The use of containers allows for additional abstractions of entire
application stacks to be run all within the same physical host machines.
The "containerized" applications are sometimes grouped within a single
container where it makes sense, or distributed in multiple containers
based on application and or architectural needs.
The default container architecture has been built in such a way to allow
for scalability and highly available deployments.
The simple nature of machine containers allows the deployer to treat
containers as physical machines. The same concepts apply for machine
containers and physical machines: This will allow deployers to use
existing operational tool sets to troubleshoot issues within a deployment
and the ability to revert an application or service within inventory
to a known working state without having to re-kick a physical host.
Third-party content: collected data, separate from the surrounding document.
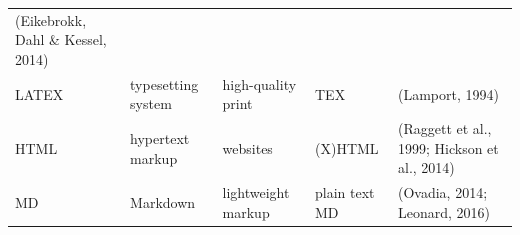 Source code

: \documentclass[10pt,fleqn]{wlpeerj}
\begin{document}
\begin{longtable}[]{@{}lllll@{}}
\begin{minipage}[t]{0.28\columnwidth}
(Eikebrokk,
Dahl
\&
Kessel,
2014)\strut
\end{minipage}\tabularnewline
\begin{minipage}[t]{0.08\columnwidth}\raggedright\strut
LATEX\strut
\end{minipage}
&
\begin{minipage}[t]{0.21\columnwidth}\raggedright\strut
typesetting
system\strut
\end{minipage}
&
\begin{minipage}[t]{0.16\columnwidth}\raggedright\strut
high-quality
print\strut
\end{minipage}
&
\begin{minipage}[t]{0.13\columnwidth}\raggedright\strut
TEX\strut
\end{minipage}
&
\begin{minipage}[t]{0.28\columnwidth}\raggedright\strut
(Lamport,
1994)\strut
\end{minipage}\tabularnewline
\begin{minipage}[t]{0.08\columnwidth}\raggedright\strut
HTML\strut
\end{minipage}
&
\begin{minipage}[t]{0.21\columnwidth}\raggedright\strut
hypertext
markup\strut
\end{minipage}
&
\begin{minipage}[t]{0.16\columnwidth}\raggedright\strut
websites\strut
\end{minipage}
&
\begin{minipage}[t]{0.13\columnwidth}\raggedright\strut
(X)HTML\strut
\end{minipage}
&
\begin{minipage}[t]{0.28\columnwidth}\raggedright\strut
(Raggett
et
al.,
1999;
Hickson
et
al.,
2014)\strut
\end{minipage}\tabularnewline
\begin{minipage}[t]{0.08\columnwidth}\raggedright\strut
MD\strut
\end{minipage}
&
\begin{minipage}[t]{0.21\columnwidth}\raggedright\strut
Markdown\strut
\end{minipage}
&
\begin{minipage}[t]{0.16\columnwidth}\raggedright\strut
lightweight
markup\strut
\end{minipage}
&
\begin{minipage}[t]{0.13\columnwidth}\raggedright\strut
plain
text
MD\strut
\end{minipage}
&
\begin{minipage}[t]{0.28\columnwidth}\raggedright\strut
(Ovadia,
2014;
Leonard,
2016)\strut
\end{minipage}\tabularnewline
\bottomrule
\end{longtable}
\end{document}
Not all services are containerized: some don't make sense to run
within a container. Logic needs to be applied in regards on how services
are containerized. If their requirements can't be met due to system
limitations, (kernel, application maturity, etc...), then the service
is not set to run within a container.
Example of un-containerized services:
* Nova compute (for direct access to virtualization devices)
* Swift storage (for direct access to drive)
The containers are not a mean of securing a system.
The containers were not chosen for any eventual security safe
guards. The machine containers were chosen because of their
practicality with regard to providing a more uniform OpenStack
deployment. Even if the abstractions that the containers provides
do improve overall deployment security these potential benefits
are not the intention of the containerization of services.